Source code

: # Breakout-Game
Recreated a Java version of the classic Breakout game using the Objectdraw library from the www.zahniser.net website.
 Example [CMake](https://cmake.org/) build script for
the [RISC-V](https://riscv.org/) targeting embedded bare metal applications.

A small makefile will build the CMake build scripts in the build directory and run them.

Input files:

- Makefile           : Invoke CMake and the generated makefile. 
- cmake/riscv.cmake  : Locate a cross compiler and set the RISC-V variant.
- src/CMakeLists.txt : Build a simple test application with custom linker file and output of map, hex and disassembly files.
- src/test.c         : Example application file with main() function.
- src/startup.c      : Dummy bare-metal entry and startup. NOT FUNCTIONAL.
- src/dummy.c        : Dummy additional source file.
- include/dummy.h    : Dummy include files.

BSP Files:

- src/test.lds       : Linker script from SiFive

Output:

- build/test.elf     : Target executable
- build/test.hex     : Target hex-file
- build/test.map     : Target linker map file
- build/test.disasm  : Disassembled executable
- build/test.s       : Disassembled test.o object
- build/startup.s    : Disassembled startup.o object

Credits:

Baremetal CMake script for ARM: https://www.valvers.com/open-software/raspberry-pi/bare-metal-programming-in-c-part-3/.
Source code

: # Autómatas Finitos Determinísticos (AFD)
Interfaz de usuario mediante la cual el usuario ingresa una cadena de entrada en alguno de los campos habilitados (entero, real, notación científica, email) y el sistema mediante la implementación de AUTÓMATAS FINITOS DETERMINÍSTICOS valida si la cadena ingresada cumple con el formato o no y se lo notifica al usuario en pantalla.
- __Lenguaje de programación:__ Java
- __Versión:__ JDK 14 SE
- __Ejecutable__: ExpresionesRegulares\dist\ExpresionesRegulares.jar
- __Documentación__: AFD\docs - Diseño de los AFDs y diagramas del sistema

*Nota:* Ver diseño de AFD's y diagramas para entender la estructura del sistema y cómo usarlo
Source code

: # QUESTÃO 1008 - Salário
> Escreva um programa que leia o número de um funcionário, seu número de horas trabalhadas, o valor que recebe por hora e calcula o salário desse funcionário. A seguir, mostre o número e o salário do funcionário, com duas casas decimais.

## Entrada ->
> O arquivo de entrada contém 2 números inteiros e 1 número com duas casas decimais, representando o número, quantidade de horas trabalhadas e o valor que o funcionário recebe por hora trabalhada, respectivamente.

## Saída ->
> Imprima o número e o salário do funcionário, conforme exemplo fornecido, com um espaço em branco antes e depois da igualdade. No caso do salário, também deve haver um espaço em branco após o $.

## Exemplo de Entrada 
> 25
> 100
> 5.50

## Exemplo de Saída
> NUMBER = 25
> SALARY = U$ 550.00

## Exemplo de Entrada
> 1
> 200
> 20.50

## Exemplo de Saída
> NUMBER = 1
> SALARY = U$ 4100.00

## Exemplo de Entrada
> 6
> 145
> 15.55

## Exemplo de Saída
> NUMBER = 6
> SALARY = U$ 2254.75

▶ [Task]: So that nothing is lost, please reproduce each entry exactly as written.

▶ [Worked solution]:
Source code

: # Breakout-Game
Recreated a Java version of the classic Breakout game using the Objectdraw library from the www.zahniser.net website.
 Example [CMake](https://cmake.org/) build script for
the [RISC-V](https://riscv.org/) targeting embedded bare metal applications.

A small makefile will build the CMake build scripts in the build directory and run them.

Input files:

- Makefile           : Invoke CMake and the generated makefile. 
- cmake/riscv.cmake  : Locate a cross compiler and set the RISC-V variant.
- src/CMakeLists.txt : Build a simple test application with custom linker file and output of map, hex and disassembly files.
- src/test.c         : Example application file with main() function.
- src/startup.c      : Dummy bare-metal entry and startup. NOT FUNCTIONAL.
- src/dummy.c        : Dummy additional source file.
- include/dummy.h    : Dummy include files.

BSP Files:

- src/test.lds       : Linker script from SiFive

Output:

- build/test.elf     : Target executable
- build/test.hex     : Target hex-file
- build/test.map     : Target linker map file
- build/test.disasm  : Disassembled executable
- build/test.s       : Disassembled test.o object
- build/startup.s    : Disassembled startup.o object

Credits:

Baremetal CMake script for ARM: https://www.valvers.com/open-software/raspberry-pi/bare-metal-programming-in-c-part-3/.
Source code

: # Autómatas Finitos Determinísticos (AFD)
Interfaz de usuario mediante la cual el usuario ingresa una cadena de entrada en alguno de los campos habilitados (entero, real, notación científica, email) y el sistema mediante la implementación de AUTÓMATAS FINITOS DETERMINÍSTICOS valida si la cadena ingresada cumple con el formato o no y se lo notifica al usuario en pantalla.
- __Lenguaje de programación:__ Java
- __Versión:__ JDK 14 SE
- __Ejecutable__: ExpresionesRegulares\dist\ExpresionesRegulares.jar
- __Documentación__: AFD\docs - Diseño de los AFDs y diagramas del sistema

*Nota:* Ver diseño de AFD's y diagramas para entender la estructura del sistema y cómo usarlo
Source code

: # QUESTÃO 1008 - Salário
> Escreva um programa que leia o número de um funcionário, seu número de horas trabalhadas, o valor que recebe por hora e calcula o salário desse funcionário. A seguir, mostre o número e o salário do funcionário, com duas casas decimais.

## Entrada ->
> O arquivo de entrada contém 2 números inteiros e 1 número com duas casas decimais, representando o número, quantidade de horas trabalhadas e o valor que o funcionário recebe por hora trabalhada, respectivamente.

## Saída ->
> Imprima o número e o salário do funcionário, conforme exemplo fornecido, com um espaço em branco antes e depois da igualdade. No caso do salário, também deve haver um espaço em branco após o $.

## Exemplo de Entrada 
> 25
> 100
> 5.50

## Exemplo de Saída
> NUMBER = 25
> SALARY = U$ 550.00

## Exemplo de Entrada
> 1
> 200
> 20.50

## Exemplo de Saída
> NUMBER = 1
> SALARY = U$ 4100.00

## Exemplo de Entrada
> 6
> 145
> 15.55

## Exemplo de Saída
> NUMBER = 6
> SALARY = U$ 2254.75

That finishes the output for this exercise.